++++ Exercise materials
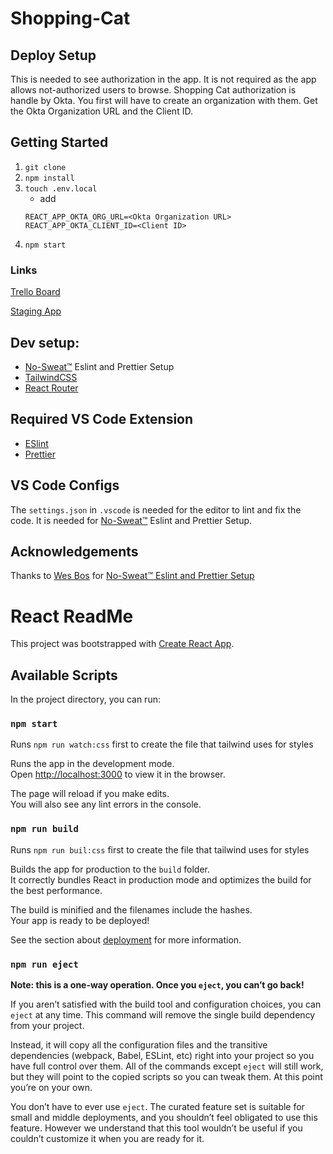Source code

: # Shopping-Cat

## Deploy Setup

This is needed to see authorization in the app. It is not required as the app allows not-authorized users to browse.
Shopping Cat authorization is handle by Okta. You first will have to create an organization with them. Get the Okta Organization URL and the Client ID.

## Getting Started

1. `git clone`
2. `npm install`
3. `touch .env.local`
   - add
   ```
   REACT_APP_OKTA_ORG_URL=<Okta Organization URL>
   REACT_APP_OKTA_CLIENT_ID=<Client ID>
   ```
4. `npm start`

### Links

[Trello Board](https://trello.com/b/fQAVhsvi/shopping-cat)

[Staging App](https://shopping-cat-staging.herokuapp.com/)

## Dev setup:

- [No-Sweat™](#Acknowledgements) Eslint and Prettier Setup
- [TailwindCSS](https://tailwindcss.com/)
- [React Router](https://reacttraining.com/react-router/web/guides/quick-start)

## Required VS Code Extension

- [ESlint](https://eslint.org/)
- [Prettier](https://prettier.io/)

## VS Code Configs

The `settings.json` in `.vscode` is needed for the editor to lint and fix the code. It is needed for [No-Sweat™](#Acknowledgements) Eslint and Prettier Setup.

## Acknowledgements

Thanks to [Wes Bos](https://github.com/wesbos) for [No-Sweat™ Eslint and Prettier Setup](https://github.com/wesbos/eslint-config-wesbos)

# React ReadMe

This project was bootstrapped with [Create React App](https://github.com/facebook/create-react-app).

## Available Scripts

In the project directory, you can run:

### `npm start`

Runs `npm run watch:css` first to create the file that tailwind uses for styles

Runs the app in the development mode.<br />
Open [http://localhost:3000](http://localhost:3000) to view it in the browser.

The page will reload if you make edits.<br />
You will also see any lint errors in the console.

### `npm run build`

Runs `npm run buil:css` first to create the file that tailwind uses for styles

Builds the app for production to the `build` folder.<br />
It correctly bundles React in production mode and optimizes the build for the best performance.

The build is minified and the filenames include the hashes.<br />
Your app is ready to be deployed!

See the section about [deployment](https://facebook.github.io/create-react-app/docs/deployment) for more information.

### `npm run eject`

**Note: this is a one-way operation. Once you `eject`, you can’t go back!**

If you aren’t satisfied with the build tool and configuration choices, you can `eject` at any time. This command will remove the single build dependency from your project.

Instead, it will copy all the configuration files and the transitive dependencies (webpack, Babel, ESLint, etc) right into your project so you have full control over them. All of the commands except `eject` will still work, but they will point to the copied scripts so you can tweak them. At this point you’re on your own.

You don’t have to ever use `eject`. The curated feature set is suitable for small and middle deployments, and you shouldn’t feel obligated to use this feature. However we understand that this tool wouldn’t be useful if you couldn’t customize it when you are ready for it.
++++++++
++++ Exercise materials
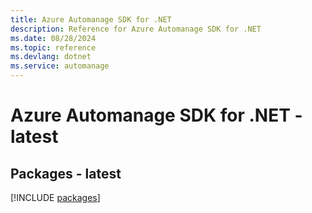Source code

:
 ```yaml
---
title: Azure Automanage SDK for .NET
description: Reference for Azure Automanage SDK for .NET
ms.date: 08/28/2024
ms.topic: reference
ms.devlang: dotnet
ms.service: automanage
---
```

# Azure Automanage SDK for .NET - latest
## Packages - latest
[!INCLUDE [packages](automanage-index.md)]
++++++++
### Problem to work on
Check every line above for the string "Organization", and copy the ones that have it.

### Result
Shopping Cat authorization is handle by Okta. You first will have to create an organization with them. Get the Okta Organization URL and the Client ID.
   REACT_APP_OKTA_ORG_URL=<Okta Organization URL>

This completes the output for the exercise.